Relationship between membrane transport of methotrexate and endogenous cyclic adenosine 3':5'-monophosphate in the Ehrlich ascites tumor

Abstract

Transport of methotrexate in mammalian cells is a complex process. Although the drug is pumped uphill into cells, metabolic poisons enhance influx and transmembrane gradients for this agent. Structurally unrelated inorganic and organic anions nonspecifically depress these parameters in a variety of tumor cells. It has been suggested that cell cyclic adenosine 3':5'-Monophosphate (cyclic AMP) plays a regulatory role in the transport of this agent. To evaluate this further, a number of different experimental approaches were used to analyze the relationship between methotrexate transport and cell cyclic AMP in the Ehrlich ascites tumor. The following results indicate that for the Ehrlich ascites tumor, at least, there is no evidence for a regulatory role for cyclic AMP in the transport of methotrexate. (a) A marked increase in cell cyclic AMP by cholera-toxin or reduction in cyclic AMP by ascorbate was unaccompanied by changes in methotrexate influx. (b) Instantaneous and constant inhibition of methotrexate influx by isobutylmethylxanthine was temporally dissociated from the slower rise in cell cyclic AMP that was induced by this agent. (c) Although isobutylmethylxanthine and dibutyryl cyclic AMP augment cell cyclic AMP and decrease methotrexate influx, they have different effects on efflux and net transport of methotrexate.
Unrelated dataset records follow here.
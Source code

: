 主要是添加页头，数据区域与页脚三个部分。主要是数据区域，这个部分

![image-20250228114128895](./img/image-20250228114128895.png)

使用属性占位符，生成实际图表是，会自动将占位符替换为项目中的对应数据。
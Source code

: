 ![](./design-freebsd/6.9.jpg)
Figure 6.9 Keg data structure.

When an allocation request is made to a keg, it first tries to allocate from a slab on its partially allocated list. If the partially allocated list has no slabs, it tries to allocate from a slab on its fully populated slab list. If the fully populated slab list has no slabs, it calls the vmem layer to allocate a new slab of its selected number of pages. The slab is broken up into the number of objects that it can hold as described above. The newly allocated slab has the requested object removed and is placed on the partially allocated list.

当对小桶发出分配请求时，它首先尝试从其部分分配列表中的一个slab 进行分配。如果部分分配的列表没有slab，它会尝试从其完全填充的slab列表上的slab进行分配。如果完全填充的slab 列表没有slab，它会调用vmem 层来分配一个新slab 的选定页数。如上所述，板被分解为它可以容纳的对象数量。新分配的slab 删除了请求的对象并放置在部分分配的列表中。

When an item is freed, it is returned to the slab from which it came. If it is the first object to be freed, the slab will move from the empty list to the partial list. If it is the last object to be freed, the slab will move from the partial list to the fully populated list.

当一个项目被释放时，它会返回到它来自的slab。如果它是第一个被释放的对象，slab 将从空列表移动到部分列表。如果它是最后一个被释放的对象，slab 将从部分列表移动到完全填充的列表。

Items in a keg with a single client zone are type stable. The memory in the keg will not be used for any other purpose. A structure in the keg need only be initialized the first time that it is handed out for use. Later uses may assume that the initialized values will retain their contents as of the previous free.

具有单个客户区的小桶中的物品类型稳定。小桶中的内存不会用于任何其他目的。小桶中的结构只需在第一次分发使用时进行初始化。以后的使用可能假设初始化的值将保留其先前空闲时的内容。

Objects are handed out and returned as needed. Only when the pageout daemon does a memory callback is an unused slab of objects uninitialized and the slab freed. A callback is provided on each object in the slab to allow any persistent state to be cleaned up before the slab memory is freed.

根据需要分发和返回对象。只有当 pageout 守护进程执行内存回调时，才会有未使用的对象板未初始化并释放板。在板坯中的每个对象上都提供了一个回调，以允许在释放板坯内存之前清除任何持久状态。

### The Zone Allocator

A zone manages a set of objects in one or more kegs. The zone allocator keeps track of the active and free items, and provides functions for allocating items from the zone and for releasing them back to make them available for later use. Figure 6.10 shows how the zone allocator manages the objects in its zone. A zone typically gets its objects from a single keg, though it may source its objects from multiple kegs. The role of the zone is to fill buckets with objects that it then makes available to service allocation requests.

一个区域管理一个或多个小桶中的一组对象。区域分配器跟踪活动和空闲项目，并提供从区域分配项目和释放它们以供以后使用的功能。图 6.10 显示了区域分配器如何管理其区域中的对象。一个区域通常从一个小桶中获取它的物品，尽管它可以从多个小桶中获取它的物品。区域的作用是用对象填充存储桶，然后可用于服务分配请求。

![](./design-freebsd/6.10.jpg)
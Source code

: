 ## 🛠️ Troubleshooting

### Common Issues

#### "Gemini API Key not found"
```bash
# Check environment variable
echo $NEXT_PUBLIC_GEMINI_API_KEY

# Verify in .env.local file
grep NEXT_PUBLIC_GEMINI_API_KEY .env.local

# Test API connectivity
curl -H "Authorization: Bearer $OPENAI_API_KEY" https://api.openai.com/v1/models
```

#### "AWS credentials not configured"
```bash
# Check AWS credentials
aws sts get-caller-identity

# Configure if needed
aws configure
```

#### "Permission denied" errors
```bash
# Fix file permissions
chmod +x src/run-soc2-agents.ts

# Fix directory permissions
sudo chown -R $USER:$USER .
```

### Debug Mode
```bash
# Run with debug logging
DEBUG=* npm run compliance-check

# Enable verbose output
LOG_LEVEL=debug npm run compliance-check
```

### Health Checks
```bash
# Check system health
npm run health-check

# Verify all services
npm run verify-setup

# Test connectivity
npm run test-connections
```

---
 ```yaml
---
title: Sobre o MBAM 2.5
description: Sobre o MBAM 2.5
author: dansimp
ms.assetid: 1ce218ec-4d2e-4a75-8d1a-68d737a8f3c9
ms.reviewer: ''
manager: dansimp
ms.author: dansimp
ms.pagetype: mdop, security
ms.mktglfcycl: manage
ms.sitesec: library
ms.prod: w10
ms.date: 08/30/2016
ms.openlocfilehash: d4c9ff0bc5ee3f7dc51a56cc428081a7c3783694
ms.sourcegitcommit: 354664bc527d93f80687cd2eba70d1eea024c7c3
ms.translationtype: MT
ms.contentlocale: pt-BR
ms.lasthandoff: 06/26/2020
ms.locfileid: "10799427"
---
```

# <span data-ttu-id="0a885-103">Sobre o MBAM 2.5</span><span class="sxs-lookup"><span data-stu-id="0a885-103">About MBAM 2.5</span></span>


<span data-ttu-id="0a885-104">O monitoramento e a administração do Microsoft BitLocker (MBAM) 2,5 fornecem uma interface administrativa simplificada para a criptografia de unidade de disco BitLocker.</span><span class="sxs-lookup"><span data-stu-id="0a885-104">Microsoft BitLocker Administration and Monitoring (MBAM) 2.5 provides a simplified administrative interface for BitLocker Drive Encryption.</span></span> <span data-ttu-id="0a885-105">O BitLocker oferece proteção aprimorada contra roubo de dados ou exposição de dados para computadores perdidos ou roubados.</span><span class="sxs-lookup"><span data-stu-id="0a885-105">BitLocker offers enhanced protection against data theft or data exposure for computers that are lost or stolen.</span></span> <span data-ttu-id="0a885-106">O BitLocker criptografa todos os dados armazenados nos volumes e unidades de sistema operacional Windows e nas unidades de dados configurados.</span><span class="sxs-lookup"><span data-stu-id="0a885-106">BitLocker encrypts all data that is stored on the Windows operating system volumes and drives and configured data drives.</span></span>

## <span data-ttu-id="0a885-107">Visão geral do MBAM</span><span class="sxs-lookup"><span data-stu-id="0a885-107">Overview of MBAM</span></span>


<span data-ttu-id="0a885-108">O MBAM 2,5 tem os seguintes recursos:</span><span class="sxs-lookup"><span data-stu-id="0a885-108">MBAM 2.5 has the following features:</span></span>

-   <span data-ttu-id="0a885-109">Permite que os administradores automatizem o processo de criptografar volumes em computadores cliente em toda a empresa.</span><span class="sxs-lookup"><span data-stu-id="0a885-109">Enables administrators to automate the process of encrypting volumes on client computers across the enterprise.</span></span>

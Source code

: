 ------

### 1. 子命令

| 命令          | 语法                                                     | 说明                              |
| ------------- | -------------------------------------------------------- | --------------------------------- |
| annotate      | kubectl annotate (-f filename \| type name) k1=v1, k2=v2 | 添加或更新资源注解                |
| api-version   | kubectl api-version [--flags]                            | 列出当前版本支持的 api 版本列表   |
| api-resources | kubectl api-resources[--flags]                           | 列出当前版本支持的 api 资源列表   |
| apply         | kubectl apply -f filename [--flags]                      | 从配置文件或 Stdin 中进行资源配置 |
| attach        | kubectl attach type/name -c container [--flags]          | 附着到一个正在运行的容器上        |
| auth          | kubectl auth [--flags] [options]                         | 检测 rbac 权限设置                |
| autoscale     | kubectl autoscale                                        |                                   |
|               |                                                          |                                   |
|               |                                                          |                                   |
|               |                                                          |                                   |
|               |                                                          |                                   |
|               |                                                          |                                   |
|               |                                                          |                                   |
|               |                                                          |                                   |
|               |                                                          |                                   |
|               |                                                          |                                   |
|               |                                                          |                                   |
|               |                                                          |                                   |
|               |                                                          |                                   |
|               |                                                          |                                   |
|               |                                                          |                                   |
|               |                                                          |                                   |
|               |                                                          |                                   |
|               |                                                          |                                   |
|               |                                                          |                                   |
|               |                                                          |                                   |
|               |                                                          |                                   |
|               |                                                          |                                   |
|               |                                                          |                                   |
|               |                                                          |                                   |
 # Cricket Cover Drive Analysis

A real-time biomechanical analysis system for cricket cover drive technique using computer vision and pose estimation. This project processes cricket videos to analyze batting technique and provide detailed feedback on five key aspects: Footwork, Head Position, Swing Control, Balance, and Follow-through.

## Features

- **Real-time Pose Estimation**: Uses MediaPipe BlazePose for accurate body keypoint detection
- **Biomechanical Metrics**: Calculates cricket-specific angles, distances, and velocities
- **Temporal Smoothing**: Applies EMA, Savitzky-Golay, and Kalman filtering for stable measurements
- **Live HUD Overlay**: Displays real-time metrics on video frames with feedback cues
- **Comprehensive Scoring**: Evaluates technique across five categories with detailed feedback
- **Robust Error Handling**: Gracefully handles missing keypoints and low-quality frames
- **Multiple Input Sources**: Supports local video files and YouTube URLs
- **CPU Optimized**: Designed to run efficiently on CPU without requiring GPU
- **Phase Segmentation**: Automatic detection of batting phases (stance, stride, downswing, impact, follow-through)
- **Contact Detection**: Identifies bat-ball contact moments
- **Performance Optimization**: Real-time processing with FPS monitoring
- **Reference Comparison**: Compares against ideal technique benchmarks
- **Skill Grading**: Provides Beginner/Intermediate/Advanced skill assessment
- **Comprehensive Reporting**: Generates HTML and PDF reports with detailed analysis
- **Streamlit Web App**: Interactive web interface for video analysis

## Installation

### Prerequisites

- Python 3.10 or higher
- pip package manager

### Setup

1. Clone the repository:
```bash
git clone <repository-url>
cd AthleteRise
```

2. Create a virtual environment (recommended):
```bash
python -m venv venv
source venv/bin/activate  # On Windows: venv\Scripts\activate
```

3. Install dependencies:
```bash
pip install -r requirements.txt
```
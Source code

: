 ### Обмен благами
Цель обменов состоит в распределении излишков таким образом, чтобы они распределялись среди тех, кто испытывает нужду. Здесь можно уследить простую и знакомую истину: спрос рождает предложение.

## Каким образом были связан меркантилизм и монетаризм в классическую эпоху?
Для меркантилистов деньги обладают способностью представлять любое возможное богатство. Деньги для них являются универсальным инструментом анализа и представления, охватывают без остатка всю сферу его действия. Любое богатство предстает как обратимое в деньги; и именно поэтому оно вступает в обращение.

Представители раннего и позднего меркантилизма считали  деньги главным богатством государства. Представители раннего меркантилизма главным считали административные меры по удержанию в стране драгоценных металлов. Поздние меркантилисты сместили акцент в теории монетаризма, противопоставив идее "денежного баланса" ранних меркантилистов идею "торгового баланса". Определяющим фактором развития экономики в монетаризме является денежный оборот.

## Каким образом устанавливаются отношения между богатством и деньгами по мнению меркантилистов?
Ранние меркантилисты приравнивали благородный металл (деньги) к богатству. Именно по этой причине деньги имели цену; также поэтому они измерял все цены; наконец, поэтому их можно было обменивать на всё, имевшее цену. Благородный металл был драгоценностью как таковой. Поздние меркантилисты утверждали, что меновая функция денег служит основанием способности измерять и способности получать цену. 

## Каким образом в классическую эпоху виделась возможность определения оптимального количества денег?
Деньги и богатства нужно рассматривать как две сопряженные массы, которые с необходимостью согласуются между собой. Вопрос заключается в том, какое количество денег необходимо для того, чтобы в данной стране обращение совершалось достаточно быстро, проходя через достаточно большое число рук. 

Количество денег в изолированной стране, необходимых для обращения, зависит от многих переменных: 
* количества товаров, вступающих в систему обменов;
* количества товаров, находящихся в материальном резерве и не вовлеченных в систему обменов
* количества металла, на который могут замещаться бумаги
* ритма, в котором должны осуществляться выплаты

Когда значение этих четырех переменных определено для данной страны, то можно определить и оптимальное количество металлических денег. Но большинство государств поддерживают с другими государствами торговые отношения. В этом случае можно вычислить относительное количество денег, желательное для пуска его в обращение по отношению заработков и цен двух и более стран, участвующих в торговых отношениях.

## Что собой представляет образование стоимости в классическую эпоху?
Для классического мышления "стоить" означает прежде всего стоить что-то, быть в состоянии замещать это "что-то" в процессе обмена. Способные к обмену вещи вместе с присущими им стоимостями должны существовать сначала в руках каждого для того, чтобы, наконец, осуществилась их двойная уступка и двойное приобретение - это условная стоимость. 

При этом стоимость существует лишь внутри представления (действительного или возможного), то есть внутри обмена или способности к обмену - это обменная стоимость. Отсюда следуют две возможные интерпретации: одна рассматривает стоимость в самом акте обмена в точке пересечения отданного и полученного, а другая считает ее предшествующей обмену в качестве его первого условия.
Isobutylmethylxanthine stimulates net methotrexate uptake and slows methotrexate efflux but dibutyryl cyclic AMP depresses net methotrexate uptake without an effect on methotrexate efflux. (d) Azide markedly stimulates methotrexate influx and net transport without a change in cell cyclic AMP. (d) Dinitrophenol inhibits methotrexate influx and augments net methotrexate accumulation but does not alter cell cyclic AMP.